In all three of these cases, a passenger in the robotaxi informed Waymo of a “minor injury.” In the second case, the Waymo passenger was taken to the hospital by ambulance. In all three cases, it seems clear that the other driver bore some responsibility, but perhaps Waymo’s self-driving software could have handled the situation better.
The most ambiguous case occurred in Phoenix in May, when a cat crossed a street ahead of a Waymo. The Waymo braked, but couldn’t avoid hitting the cat, “which subsequently ran away.” The sudden braking caused several cars to rear-end the Waymo and each other. There were no (human) injuries, but an airbag was triggered.
Should Waymo have detected the cat earlier, allowing it to stop more gently? It’s hard to say given the information in Waymo’s report.
It’s worth mentioning one other crash: Last Sunday, a motorcyclist in Tempe, Arizona died after the motorcycle rear-ended a Waymo and then another car hit the motorcycle. We’re excluding it from the above tallies because it happened after August 15—and as a result we don’t yet have Waymo’s report to NHTSA. But Brad Templeton, a Forbes columnist and former Waymo advisor, wrote that Waymo was “apparently not at fault.”
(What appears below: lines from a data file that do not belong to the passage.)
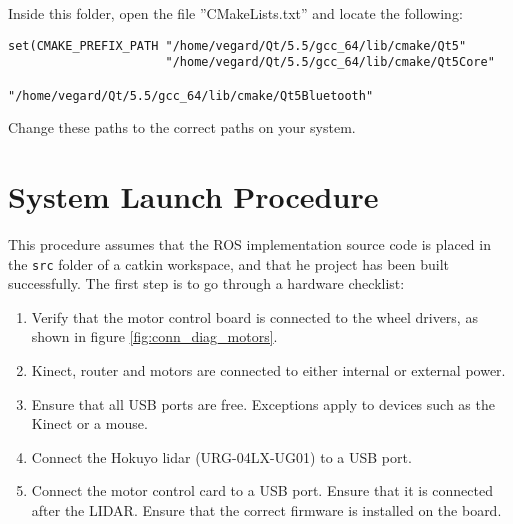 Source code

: Inside this folder, open the file ''CMakeLists.txt'' and locate the following:

\begin{verbatim}
set(CMAKE_PREFIX_PATH "/home/vegard/Qt/5.5/gcc_64/lib/cmake/Qt5"
					  "/home/vegard/Qt/5.5/gcc_64/lib/cmake/Qt5Core"
					  "/home/vegard/Qt/5.5/gcc_64/lib/cmake/Qt5Bluetooth"
\end{verbatim}

Change these paths to the correct paths on your system.




\section{System Launch Procedure}

This procedure assumes that the \ac{ROS} implementation source code is placed in the \texttt{src} folder of a catkin workspace, and that he project has been built successfully. The first step is to go through a hardware checklist:

\begin{enumerate}
	\item Verify that the motor control board is connected to the wheel drivers, as shown in figure \ref{fig:conn_diag_motors}.
	\item Kinect, router and motors are connected to either internal or external power.
	\item Ensure that all USB ports are free. Exceptions apply to devices such as the Kinect or a mouse. 
	\item Connect the Hokuyo lidar (URG-04LX-UG01) to a USB port.
	\item Connect the motor control card to a USB port. Ensure that it is connected after the LIDAR. Ensure that the correct firmware is installed on the board.
\end{enumerate}

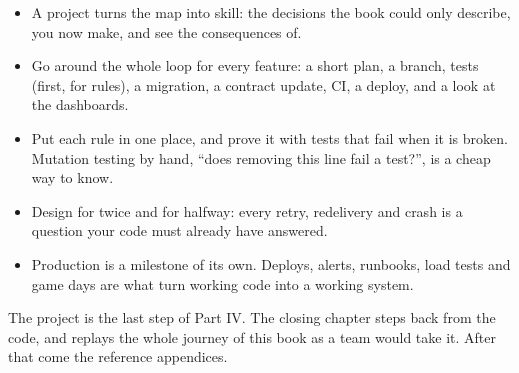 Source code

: \label{44-project-notes-for-many-users:key-takeaways}
\begin{takeaways}

\begin{itemize}
\tightlist
\item
  A project turns the map into skill: the decisions the book could only describe, you now make, and see the consequences of.
\item
  Go around the whole loop for every feature: a short plan, a branch, tests (first, for rules), a migration, a contract update, CI, a deploy, and a look at the dashboards.
\item
  Put each rule in one place, and prove it with tests that fail when it is broken. Mutation testing by hand, ``does removing this line fail a test?'', is a cheap way to know.
\item
  Design for twice and for halfway: every retry, redelivery and crash is a question your code must already have answered.
\item
  Production is a milestone of its own. Deploys, alerts, runbooks, load tests and game days are what turn working code into a working system.
\end{itemize}

\end{takeaways}

\label{44-project-notes-for-many-users:whats-next}

The project is the last step of Part IV. The closing chapter steps back from the code, and replays the whole journey of this book as a team would take it. After that come the reference appendices.
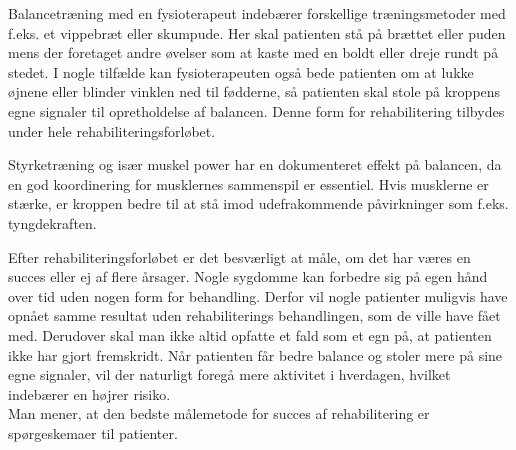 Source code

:Balancetræning med en fysioterapeut indebærer forskellige træningsmetoder med f.eks. et vippebræt eller skumpude. Her skal patienten stå på brættet eller puden mens der foretaget andre øvelser som at kaste med en boldt eller dreje rundt på stedet. I nogle tilfælde kan fysioterapeuten også bede patienten om at lukke øjnene eller blinder vinklen ned til fødderne, så patienten skal stole på kroppens egne signaler til opretholdelse af balancen. \cite{Joergensen2004} Denne form for rehabilitering tilbydes under hele rehabiliteringsforløbet. \cite{Sundhedsstyrelsen2011a}

Styrketræning og især muskel power har en dokumenteret effekt på balancen, da en god koordinering for musklernes sammenspil er essentiel. Hvis musklerne er stærke, er kroppen bedre til at stå imod udefrakommende påvirkninger som f.eks. tyngdekraften. \cite{Joergensen2004}

Efter rehabiliteringsforløbet er det besværligt at måle, om det har væres en succes eller ej af flere årsager. Nogle sygdomme kan forbedre sig på egen hånd over tid uden nogen form for behandling. Derfor vil nogle patienter muligvis have opnået samme resultat uden rehabiliterings behandlingen, som de ville have fået med. Derudover skal man ikke altid opfatte et fald som et egn på, at patienten ikke har gjort fremskridt. Når patienten får bedre balance og stoler mere på sine egne signaler, vil der naturligt foregå mere aktivitet i hverdagen, hvilket indebærer en højrer risiko. \\
Man mener, at den bedste målemetode for succes af rehabilitering er spørgeskemaer til patienter. 
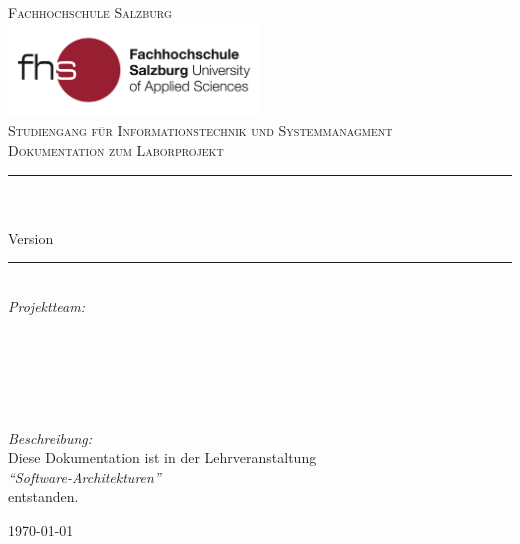 \begin{titlepage}

\begin{center}



\textsc{\LARGE Fachhochschule Salzburg}\\[1.5cm]
\includegraphics[width=0.5\textwidth]{title/FH-Salzburg_RGB.jpg}\\[1cm]

\textsc{\LARGE Studiengang für Informationstechnik und Systemmanagment}\\[1.5cm]

\textsc{\Large Dokumentation zum Laborprojekt}\\[0.5cm]


\newcommand{\HRule}{\rule{\linewidth}{0.5mm}}
\HRule \\[0.5cm]
{ \huge \bfseries \projectName}\\[0.4cm]
Version \vhCurrentVersion

\HRule \\[1.5cm]


 \large
\emph{Projektteam:}\\ 

\LA \\
\AR \\
\PR \\
\FS \\
\MT \\


\hfill

\emph{Beschreibung:}\\
Diese Dokumentation ist in der Lehrveranstaltung\\ \textit{"`Software-Architekturen"'}\\ entstanden.

\vfill

{\large \today}

\end{center}

\end{titlepage}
A dooring incident occurs when a passenger opens a door into another vehicle's path of travel, usually a bike. Of the 45 most serious crashes, three were dooring incidents, but they accounted for two of the seven crashes that caused significant injuries.1
As we noted in March, Waymo has a “safe exit” feature, where the car alerts an exiting passenger to any incoming vehicles or pedestrians. The chime the car plays (recording), however, may not always be loud enough. A Reddit commenter pointed out that the warning message sounds similar to other innocuous notifications Waymo gives passengers.
A bicyclist who sued Waymo in June for a February dooring incident claimed that “there was no alert issued in the illegally parked car as according to the passengers,” as reported by the San Francisco Chronicle. (Waymo denied the claim).
This isn’t a Waymo-specific problem, though: Uber settled a similar lawsuit in 2023 for an undisclosed amount, likely north of one million dollars. These types of dooring accidents are a huge issue for cyclists generally, too. Other carmakers have developed similar warning systems.
In any case, none of these crashes are directly related to Waymo’s autonomous driving software.
Correction: The introduction originally misstated the number of times a Waymo was rear-ended while moving.
By “significant” I mean crashes which Waymo classifies as resulting in moderate injuries, serious injuries, or hospitalization.